Exercise description: Among the entries that follow, some lines contain the word "Meta". Show all of them.

(Excerpts from a dataset)
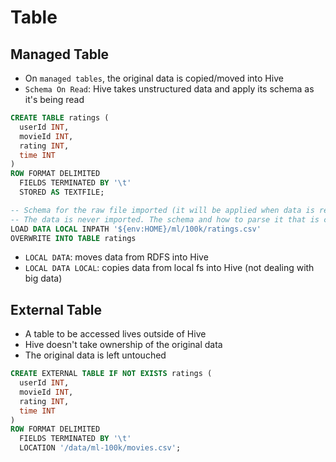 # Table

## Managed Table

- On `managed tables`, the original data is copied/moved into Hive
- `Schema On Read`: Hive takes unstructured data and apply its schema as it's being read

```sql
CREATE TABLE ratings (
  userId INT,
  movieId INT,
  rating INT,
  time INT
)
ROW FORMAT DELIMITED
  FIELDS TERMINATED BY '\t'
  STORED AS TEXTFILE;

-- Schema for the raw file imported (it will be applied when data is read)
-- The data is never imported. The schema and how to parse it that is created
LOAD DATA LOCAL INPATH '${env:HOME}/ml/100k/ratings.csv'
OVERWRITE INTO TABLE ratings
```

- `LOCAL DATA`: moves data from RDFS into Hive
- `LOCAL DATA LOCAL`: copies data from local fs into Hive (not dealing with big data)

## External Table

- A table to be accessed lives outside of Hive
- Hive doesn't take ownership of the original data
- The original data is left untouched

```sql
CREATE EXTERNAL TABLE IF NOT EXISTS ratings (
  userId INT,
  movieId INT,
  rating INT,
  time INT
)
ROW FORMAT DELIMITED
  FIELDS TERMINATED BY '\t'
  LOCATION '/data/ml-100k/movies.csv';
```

--

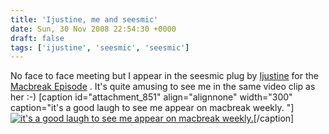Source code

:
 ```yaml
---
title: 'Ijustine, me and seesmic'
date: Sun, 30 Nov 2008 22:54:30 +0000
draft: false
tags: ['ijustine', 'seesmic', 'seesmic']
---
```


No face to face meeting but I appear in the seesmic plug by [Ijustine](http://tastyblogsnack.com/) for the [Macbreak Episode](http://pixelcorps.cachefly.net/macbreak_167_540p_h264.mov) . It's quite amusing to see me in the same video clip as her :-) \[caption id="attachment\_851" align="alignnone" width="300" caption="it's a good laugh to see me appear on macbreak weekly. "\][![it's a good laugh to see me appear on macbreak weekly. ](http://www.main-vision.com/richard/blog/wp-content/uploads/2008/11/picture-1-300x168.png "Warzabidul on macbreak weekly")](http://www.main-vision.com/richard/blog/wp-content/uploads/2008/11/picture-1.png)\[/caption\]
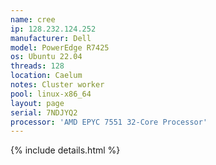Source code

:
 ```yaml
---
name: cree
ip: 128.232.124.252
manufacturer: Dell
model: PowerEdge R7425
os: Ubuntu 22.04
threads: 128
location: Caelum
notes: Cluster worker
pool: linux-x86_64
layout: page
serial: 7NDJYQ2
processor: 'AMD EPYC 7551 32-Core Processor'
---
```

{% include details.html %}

...

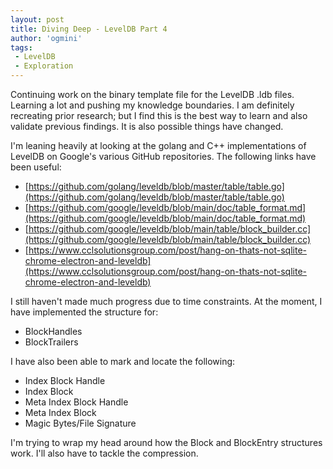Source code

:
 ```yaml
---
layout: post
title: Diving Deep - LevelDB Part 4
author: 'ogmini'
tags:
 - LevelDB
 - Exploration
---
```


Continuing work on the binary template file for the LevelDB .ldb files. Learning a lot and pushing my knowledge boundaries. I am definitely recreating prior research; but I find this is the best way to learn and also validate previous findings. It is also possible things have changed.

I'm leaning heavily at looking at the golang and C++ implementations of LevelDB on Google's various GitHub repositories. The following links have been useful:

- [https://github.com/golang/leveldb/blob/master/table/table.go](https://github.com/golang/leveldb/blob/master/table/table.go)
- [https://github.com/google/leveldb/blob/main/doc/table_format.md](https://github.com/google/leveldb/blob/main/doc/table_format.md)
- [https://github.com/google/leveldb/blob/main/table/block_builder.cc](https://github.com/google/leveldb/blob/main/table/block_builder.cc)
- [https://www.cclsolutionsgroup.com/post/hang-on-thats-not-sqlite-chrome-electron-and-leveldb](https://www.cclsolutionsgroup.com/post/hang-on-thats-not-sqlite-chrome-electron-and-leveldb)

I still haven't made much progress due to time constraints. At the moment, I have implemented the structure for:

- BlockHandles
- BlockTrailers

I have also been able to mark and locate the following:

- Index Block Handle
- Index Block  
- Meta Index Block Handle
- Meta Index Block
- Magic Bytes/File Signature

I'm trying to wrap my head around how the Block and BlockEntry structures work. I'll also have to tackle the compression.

Answer to the problem:
- Meta Index Block Handle
- Meta Index Block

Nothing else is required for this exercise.